*TASK GOAL*. What lines in the data below mention the string "Layout"? Copy them out.

DATA IN THIS EXERCISE section start

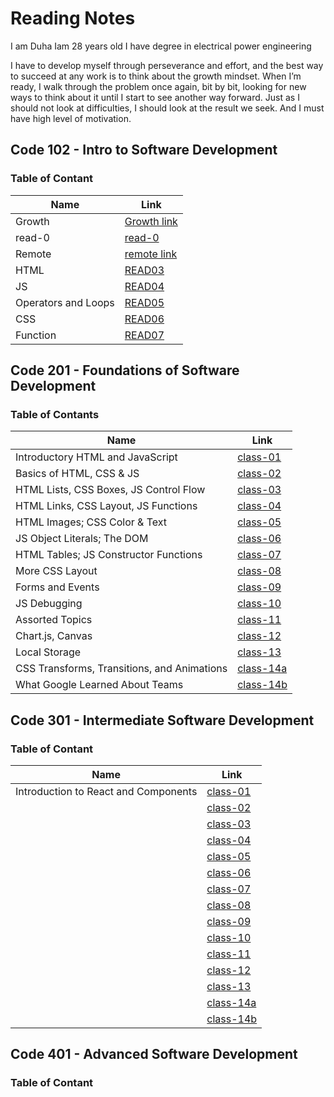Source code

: # Reading Notes
I am Duha Iam 28 years old I have degree in electrical power engineering

I have to develop myself through perseverance and effort, and the best way to succeed at any work is to  think about the growth mindset. When I’m ready, I walk through the problem once again, bit by bit, looking for new ways to think about it until I start to see another way forward. Just as I should not look at difficulties, I should look at the result we seek. And I must have high level of motivation.



## Code 102 - Intro to Software Development


### Table of Contant 

Name | Link
------------ | -------------
Growth | [Growth link](https://duhaabughazleh.github.io/reading-notes/growth)
read-0 | [read-0](https://duhaabughazleh.github.io/reading-notes/read001)
Remote | [remote link](https://duhaabughazleh.github.io/reading-notes/read02)
HTML | [READ03](https://duhaabughazleh.github.io/reading-notes/read03)
JS | [READ04](https://duhaabughazleh.github.io/reading-notes/read04)
Operators and Loops | [READ05](https://duhaabughazleh.github.io/reading-notes/read05)
CSS | [READ06](https://duhaabughazleh.github.io/reading-notes/read06)
Function | [READ07](https://duhaabughazleh.github.io/reading-notes/read07)



## Code 201 - Foundations of Software Development


### Table of Contants


| Name        | Link        |
| ----------- | ----------- |
| Introductory HTML and JavaScript         | [class-01](https://duhaabughazleh.github.io/reading-notes/class-01)        |
| Basics of HTML, CSS & JS                 | [class-02](https://duhaabughazleh.github.io/reading-notes/class-02)        |
|  HTML Lists, CSS Boxes, JS Control Flow  | [class-03](https://duhaabughazleh.github.io/reading-notes/class-03)        |
|  HTML Links, CSS Layout, JS Functions    | [class-04]()        |
| HTML Images; CSS Color & Text            | [class-05]()        |
| JS Object Literals; The DOM              | [class-06]()        |
| HTML Tables; JS Constructor Functions    | [class-07]()        |
| More CSS Layout                          | [class-08]()        |
| Forms and Events                         | [class-09]()        |
|JS Debugging                              | [class-10]()        |
| Assorted Topics                          | [class-11]()        |
|  Chart.js, Canvas                        | [class-12]()        |
|Local Storage                             | [class-13]()        |
|CSS Transforms, Transitions, and Animations | [class-14a]()     |
| What Google Learned About Teams            | [class-14b]()     |




## Code 301 - Intermediate Software Development
### Table of Contant 


| Name        | Link        |
| ----------- | ----------- |
| Introduction to React and Components | [class-01](https://duhaabughazleh.github.io/reading-notes/301-class01)        |
|     | [class-02]()        |
|     | [class-03]()        |
|     | [class-04]()        |
|     | [class-05]()        |
|     | [class-06]()        |
|     | [class-07]()        |
|     | [class-08]()        |
|     | [class-09]()        |
|     | [class-10]()        |
|     | [class-11]()        |
|     | [class-12]()        |
|     | [class-13]()        |
|     | [class-14a]()     |
|     | [class-14b]()     |



## Code 401 - Advanced Software Development
### Table of Contant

DATA IN THIS EXERCISE section end

*EXPECTED OUTPUT*.
|  HTML Links, CSS Layout, JS Functions    | [class-04]()        |
| More CSS Layout                          | [class-08]()        |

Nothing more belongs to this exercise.